### PROBLEM DESCRIPTION
Below are records; how many of their lines contain "provides"? Answer with only the number.

### Saved data entries
________________________

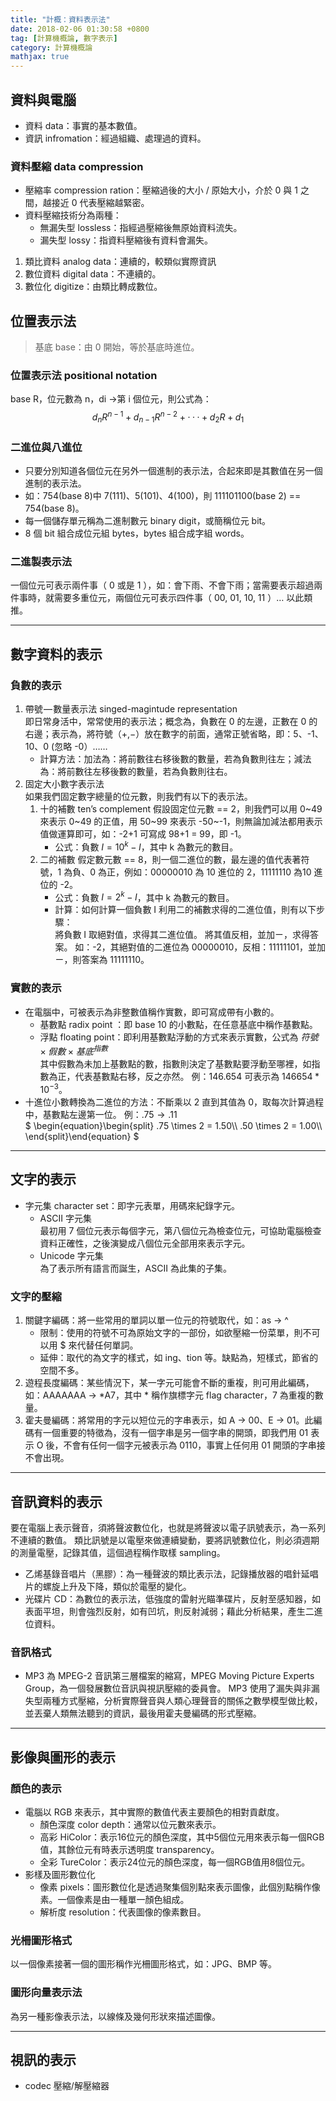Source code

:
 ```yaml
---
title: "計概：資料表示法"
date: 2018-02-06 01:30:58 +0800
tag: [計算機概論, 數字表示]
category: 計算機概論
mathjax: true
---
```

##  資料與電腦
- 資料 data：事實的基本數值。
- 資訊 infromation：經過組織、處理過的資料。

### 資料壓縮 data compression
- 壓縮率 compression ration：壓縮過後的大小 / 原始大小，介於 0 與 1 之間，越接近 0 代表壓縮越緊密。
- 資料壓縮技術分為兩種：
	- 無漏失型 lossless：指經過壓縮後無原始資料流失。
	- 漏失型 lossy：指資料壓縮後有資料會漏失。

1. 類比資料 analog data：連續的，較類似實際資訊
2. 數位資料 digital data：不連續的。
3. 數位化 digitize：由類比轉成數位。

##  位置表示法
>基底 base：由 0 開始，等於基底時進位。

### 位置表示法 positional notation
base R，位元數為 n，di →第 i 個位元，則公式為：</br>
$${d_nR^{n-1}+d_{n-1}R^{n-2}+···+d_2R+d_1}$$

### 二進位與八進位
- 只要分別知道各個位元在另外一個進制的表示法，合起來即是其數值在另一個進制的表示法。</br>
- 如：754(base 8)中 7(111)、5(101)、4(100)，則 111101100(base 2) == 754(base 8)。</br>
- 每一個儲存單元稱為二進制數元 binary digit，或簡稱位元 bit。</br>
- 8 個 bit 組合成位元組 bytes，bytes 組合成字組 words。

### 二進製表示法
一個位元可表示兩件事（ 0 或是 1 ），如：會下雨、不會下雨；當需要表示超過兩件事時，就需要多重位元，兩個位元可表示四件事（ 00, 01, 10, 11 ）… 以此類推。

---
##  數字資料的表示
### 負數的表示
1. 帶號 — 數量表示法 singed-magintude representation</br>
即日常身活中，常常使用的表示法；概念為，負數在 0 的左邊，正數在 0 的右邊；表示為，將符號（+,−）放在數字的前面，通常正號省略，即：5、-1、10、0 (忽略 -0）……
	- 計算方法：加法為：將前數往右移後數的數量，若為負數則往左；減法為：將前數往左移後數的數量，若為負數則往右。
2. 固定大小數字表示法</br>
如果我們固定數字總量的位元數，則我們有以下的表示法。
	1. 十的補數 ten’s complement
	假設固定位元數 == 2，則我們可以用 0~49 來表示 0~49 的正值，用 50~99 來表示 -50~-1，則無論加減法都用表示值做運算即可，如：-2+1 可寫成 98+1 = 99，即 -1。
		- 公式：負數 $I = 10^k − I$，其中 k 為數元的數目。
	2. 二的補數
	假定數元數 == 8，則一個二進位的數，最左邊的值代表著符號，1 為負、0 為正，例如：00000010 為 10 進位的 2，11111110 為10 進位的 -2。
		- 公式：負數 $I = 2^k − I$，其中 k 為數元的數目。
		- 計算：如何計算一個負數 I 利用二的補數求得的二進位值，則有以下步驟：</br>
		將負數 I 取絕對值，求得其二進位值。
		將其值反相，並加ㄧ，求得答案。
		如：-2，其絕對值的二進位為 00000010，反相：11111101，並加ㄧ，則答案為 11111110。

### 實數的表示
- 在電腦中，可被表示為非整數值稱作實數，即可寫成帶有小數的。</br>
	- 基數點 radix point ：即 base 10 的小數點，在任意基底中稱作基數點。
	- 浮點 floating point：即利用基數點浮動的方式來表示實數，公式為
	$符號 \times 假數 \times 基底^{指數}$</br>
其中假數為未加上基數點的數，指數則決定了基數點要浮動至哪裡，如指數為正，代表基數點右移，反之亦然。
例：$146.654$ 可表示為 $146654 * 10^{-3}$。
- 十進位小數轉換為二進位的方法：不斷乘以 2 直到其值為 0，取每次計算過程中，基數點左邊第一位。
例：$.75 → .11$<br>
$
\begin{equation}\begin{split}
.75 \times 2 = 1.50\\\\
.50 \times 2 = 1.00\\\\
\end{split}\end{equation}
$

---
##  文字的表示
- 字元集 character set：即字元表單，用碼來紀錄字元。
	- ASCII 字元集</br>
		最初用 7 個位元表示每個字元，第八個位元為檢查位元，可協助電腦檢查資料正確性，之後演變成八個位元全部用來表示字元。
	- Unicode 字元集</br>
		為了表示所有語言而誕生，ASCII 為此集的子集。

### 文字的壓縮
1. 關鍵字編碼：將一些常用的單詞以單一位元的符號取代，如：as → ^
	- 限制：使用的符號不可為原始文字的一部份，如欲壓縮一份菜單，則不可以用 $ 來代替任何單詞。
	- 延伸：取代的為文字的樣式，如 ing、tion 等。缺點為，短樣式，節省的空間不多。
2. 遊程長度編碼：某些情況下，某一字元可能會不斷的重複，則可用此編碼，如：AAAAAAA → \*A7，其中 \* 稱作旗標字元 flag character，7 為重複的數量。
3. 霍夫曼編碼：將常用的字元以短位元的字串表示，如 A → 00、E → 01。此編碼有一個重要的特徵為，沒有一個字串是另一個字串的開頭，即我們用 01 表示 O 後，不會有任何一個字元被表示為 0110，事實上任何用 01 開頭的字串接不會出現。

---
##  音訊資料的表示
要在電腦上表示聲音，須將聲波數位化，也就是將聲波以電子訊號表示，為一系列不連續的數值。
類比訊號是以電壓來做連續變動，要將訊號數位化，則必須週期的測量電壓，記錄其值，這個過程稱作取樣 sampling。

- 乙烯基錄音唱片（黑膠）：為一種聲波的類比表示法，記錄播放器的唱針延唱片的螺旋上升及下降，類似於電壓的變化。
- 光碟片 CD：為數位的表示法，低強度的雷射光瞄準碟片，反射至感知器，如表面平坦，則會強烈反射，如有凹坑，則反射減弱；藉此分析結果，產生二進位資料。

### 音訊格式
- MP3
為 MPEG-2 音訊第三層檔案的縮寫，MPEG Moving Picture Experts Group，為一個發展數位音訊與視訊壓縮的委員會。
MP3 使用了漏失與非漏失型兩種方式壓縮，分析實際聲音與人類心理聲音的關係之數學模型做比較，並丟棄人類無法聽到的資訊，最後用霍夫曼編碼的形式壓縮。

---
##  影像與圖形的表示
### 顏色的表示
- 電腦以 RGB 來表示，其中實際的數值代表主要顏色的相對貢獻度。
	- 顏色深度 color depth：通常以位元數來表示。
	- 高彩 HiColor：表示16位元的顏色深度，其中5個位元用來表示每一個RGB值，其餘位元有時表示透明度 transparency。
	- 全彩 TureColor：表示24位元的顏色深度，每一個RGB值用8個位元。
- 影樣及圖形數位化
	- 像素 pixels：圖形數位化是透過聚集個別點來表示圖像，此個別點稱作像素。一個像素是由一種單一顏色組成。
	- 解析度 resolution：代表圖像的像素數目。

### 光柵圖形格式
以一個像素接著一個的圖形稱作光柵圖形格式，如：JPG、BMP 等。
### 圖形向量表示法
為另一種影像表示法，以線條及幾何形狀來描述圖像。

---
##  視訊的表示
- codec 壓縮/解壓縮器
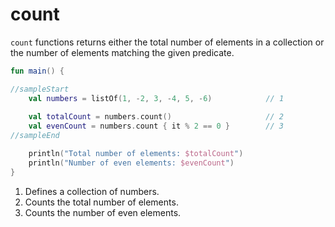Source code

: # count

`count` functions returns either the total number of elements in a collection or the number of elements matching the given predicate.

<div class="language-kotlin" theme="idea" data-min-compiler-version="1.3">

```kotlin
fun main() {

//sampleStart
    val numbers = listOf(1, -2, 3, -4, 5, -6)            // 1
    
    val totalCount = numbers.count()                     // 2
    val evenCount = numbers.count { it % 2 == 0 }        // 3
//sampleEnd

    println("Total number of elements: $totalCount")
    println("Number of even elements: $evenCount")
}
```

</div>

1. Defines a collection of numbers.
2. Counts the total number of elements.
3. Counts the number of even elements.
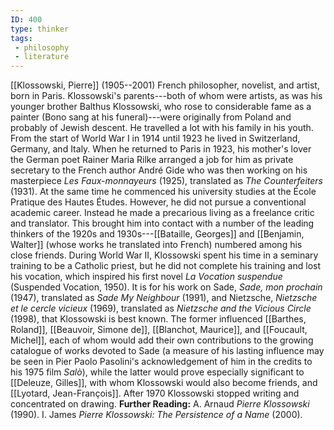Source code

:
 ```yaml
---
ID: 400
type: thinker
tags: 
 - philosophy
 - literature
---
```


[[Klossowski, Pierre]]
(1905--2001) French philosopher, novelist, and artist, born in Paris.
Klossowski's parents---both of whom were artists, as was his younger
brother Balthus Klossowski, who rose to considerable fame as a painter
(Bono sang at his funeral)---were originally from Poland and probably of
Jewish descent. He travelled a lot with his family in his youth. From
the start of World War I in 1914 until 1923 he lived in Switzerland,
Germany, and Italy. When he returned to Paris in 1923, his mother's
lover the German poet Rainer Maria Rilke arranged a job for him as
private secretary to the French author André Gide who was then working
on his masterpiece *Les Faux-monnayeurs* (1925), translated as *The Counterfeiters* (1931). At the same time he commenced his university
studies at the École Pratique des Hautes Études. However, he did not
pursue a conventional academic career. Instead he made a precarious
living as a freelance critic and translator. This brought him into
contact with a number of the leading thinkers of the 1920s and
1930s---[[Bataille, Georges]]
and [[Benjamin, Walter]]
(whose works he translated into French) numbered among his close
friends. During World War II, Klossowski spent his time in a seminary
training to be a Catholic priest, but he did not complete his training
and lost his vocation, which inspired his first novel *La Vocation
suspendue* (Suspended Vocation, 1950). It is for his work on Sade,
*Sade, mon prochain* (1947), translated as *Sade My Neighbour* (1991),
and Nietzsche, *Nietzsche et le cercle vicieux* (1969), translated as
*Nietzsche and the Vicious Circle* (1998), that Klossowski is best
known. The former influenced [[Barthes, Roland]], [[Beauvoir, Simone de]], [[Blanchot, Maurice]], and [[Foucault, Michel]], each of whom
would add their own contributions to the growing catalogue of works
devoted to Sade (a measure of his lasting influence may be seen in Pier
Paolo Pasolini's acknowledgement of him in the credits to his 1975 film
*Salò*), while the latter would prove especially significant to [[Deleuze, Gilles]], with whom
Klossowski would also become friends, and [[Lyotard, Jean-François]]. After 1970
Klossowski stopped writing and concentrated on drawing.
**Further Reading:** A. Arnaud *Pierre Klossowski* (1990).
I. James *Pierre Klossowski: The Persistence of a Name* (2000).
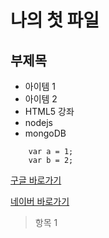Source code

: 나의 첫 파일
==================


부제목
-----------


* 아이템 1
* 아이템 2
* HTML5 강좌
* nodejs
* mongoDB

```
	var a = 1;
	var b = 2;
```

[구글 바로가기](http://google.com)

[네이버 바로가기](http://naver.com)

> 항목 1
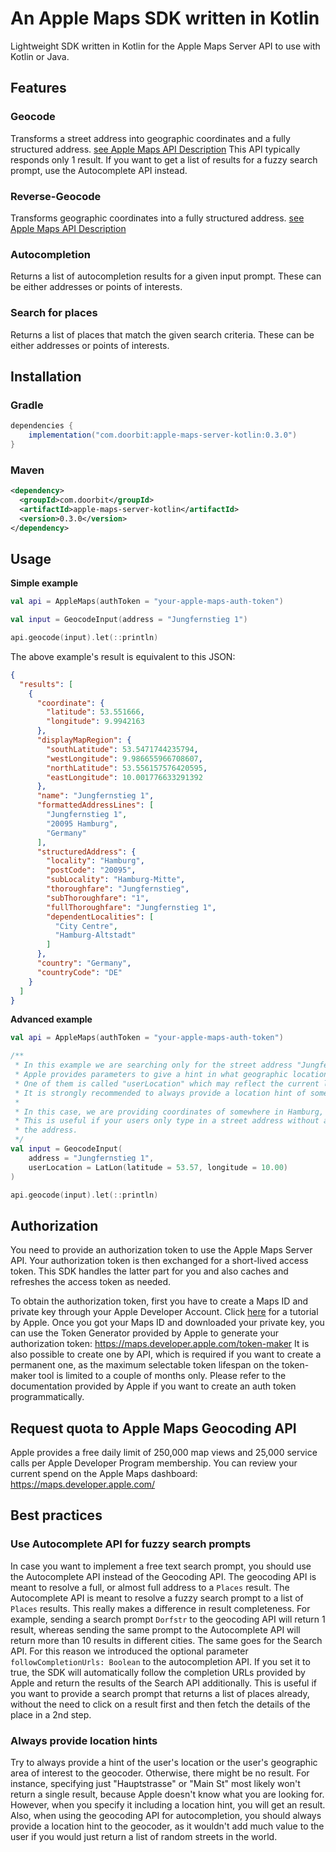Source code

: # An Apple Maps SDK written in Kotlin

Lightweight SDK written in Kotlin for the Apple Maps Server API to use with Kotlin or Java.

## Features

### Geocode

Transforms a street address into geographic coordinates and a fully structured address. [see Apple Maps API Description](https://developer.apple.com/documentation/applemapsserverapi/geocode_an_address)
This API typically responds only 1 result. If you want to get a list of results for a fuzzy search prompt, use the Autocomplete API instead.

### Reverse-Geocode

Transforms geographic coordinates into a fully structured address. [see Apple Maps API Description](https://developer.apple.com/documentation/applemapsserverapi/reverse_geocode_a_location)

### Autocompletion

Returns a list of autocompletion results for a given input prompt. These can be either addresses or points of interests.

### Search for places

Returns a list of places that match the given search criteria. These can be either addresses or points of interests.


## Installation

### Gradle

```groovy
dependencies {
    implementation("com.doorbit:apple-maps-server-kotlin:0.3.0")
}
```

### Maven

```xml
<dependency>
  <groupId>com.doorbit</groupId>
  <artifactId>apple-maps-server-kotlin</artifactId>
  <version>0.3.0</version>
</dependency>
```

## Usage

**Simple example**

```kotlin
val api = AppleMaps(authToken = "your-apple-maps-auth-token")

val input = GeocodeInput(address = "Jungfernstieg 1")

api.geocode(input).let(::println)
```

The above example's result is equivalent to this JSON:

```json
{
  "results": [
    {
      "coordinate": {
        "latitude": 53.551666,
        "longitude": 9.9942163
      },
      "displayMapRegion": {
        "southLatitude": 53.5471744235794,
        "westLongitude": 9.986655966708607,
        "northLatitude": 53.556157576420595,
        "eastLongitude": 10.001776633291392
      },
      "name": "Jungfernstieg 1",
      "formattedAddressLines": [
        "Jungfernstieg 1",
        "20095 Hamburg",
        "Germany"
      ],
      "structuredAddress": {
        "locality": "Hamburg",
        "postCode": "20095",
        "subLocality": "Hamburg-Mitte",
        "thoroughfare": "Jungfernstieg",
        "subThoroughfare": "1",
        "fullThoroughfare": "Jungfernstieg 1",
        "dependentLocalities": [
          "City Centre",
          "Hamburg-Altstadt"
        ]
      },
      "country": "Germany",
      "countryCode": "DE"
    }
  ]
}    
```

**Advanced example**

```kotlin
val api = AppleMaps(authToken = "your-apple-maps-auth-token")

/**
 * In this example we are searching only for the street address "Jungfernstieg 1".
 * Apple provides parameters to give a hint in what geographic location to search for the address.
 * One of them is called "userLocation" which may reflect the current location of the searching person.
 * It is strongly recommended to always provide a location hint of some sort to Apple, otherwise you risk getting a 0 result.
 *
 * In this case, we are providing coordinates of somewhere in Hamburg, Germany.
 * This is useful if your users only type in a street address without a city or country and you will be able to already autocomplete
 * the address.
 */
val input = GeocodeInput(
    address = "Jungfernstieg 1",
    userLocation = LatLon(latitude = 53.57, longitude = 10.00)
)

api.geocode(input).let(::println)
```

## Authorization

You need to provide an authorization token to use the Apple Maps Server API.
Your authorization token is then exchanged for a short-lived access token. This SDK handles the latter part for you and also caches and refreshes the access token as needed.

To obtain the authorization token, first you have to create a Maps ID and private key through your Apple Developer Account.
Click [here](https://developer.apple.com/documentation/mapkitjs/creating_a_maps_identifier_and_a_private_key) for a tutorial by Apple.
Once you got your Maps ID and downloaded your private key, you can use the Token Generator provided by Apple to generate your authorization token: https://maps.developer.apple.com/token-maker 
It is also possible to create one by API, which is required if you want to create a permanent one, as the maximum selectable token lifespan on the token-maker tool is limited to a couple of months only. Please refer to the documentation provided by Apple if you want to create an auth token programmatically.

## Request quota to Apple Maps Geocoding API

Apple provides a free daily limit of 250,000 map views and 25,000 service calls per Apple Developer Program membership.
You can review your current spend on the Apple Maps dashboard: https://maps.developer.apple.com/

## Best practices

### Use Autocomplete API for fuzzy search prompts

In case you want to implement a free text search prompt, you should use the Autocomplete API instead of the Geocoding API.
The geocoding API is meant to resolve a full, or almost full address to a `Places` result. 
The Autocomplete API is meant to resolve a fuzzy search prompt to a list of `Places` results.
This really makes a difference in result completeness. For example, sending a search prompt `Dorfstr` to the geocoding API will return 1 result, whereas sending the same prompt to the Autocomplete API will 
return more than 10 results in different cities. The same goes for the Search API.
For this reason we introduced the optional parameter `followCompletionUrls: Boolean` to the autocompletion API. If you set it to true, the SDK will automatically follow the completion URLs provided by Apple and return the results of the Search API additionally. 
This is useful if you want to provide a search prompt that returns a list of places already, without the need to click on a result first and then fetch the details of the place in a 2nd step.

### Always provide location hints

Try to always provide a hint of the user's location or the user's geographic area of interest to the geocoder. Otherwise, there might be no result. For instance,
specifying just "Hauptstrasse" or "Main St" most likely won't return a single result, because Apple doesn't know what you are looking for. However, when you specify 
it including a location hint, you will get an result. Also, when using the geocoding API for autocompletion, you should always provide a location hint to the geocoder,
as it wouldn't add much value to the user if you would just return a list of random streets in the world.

________________________

### FINAL ANSWER
2